Werkbeschreibung Michaela Odekerken

In einem Zeitalter, in dem sich kulturelle Grenzen beliebig verschieben, sich die eigenständigen elementaren Strukturen überall auflösen und sich die einstmals völlig abgeschotteten Kulturkreise für modernen Ideen und Inspirationen öffnen, versuche ich mit meiner Malerei grenz- und kulturüberschreitend Europa und Asien zu verbinden.

Europäische Kunstauffassung und asiatische Traditionen spiegeln sich so in meinem Werk wieder. Ausgedrückt in sinnlich zarten, östlich ästhetischen wie westlich aufgeklärten abstrakten Farbkompositionen, erscheint es als summarisches Ergebnis aller bisher gemachten Erfahrungen.

Lyrik aus China und Japan inspiriert mich und lässt die alten Weisheiten des Zen-Buddhismus und des Taoismus in meine Bildsprache einfließen.

 

 "Oasen der Beschaulichkeit - Tiefenquellen der Vitalität"

"Von Bild zu Bild taucht der Betrachtende in eine Welt ein, die zunächst durch ihr fernöstliches Flair besticht. Ins Auge fallen sogleich fremde Schriftzüge und eine verrätselnde Zeichensprache, deren Quintessenzen gleichwohl in Bildtiteln und Bildkommentaren entschlüsselt werden.

Ein Blick auf den Gesamtfokus malerischer Auslotungen verrät die Zeitlosigkeit und Universalität einer unverwechselbaren Bildsprache, wo sich Poesie und Expressivität zu ästhetischen Synthesen verbünden. So bilden etwa Bildschwerpunkte Vorstellungen von Schönheit, Anmut, Balance, Glück, Hoffnung, Mitmenschlichkeit, Liebe, Traum, Licht oder naturhafte, organische, sphärische und kosmische Bereiche (beispielsweise Das All). Nicht zuletzt reflektieren das Gemäldepanorama und dessen rhythmisiertes, sinnbildhaftes Farbengeschehen gewissermaßen die wechselhaften Jahreszeiten der menschlichen Psyche. Etliche Studien regen darüber hinaus die Auseinandersetzung mit dem persönlichen Wesen an (beispielsweise Das wahre Selbst und Inneres Licht).

Die homogene Verzahnung von Innenleben und Außenwelt veranschaulicht dieses Werk auf exemplarische Weise. Werkknotenpunkte wie das Verrinnen der Zeit, die hinterfragte Wahrnehmung von Wirklichkeiten erhalten in diesem Rahmen ebenfalls ihre spezifische Aura und Relevanz.

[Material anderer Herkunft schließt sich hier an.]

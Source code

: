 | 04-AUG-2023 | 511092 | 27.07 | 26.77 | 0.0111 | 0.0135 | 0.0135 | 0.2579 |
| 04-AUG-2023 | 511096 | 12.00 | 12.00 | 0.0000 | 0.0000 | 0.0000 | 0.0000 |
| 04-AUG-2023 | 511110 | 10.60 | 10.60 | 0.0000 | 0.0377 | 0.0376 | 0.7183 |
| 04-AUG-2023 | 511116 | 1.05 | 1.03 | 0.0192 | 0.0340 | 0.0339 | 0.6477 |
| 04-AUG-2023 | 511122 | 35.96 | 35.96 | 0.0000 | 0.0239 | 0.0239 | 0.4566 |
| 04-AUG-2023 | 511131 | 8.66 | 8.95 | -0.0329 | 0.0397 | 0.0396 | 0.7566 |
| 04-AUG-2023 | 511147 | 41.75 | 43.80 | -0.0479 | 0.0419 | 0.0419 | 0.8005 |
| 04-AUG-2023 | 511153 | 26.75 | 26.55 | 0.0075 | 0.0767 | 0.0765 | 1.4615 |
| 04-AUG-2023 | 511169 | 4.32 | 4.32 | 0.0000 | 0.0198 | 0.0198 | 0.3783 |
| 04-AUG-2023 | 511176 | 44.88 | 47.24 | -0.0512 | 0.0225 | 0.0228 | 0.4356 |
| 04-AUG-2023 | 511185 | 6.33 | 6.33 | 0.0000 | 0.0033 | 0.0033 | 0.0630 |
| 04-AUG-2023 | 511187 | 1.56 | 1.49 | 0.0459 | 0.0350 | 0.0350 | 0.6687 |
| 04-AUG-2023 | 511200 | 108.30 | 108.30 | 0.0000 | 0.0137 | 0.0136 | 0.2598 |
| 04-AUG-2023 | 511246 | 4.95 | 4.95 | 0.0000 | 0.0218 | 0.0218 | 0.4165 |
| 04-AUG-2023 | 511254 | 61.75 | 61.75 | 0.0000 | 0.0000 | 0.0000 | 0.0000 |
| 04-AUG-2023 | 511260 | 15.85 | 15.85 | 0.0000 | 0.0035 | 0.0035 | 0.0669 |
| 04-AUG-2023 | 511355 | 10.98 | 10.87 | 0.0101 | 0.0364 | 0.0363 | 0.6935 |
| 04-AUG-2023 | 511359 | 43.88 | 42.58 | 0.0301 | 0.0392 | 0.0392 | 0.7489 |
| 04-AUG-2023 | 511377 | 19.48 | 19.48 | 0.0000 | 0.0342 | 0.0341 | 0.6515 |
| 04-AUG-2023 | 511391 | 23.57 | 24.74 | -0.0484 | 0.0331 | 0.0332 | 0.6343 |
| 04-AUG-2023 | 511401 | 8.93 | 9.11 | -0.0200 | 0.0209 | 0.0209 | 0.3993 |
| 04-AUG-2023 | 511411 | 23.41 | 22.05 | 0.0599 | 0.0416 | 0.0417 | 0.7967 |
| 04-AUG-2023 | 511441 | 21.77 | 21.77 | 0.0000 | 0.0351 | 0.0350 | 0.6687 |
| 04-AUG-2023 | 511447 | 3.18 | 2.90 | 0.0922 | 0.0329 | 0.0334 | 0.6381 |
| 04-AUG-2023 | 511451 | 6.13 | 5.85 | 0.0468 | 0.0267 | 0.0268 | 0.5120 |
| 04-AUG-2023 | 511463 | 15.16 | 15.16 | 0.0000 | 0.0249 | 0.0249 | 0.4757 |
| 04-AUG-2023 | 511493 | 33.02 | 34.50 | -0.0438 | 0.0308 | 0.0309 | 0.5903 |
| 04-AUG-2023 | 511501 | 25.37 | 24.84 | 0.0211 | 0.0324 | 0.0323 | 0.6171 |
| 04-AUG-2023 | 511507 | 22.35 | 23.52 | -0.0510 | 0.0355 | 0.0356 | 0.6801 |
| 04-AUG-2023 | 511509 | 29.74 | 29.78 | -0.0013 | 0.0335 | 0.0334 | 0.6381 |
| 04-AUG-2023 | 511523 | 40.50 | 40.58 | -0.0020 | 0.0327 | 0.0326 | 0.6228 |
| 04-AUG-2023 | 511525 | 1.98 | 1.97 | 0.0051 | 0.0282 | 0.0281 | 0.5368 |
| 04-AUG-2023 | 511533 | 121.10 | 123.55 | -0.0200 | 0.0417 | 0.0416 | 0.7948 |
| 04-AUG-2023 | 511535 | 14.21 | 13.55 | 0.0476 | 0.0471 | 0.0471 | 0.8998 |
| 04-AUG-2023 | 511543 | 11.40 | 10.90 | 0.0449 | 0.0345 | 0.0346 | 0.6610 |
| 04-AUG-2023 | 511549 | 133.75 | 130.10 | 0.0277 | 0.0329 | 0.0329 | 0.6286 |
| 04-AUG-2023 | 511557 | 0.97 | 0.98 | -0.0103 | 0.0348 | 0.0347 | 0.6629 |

Der Betrachtende mag sich zunächst erfreuen am prächtig und verführerisch schimmernden, vital leuchtenden Farbenschauspiel. Unzählige Lasuren und sensitiv abgestimmte Membranschichten verdichten sich zu starken Bildeindrücken, die vornehmlich Raumtiefe und fließende, gleitende Bewegungen suggerieren. Anspruchsvolle, detailliert durchstrukturierte, musikalisch grundierte Bildanlagen sorgen dafür, dass im Zuge einer künstlerisch angeregten Bildversenkung und Bildvertiefung stets neue Entdeckungen auf den Plan gerufen werden. Auf diese Weise kommt ein ausgiebiger, fruchtbarer Dialog zustande.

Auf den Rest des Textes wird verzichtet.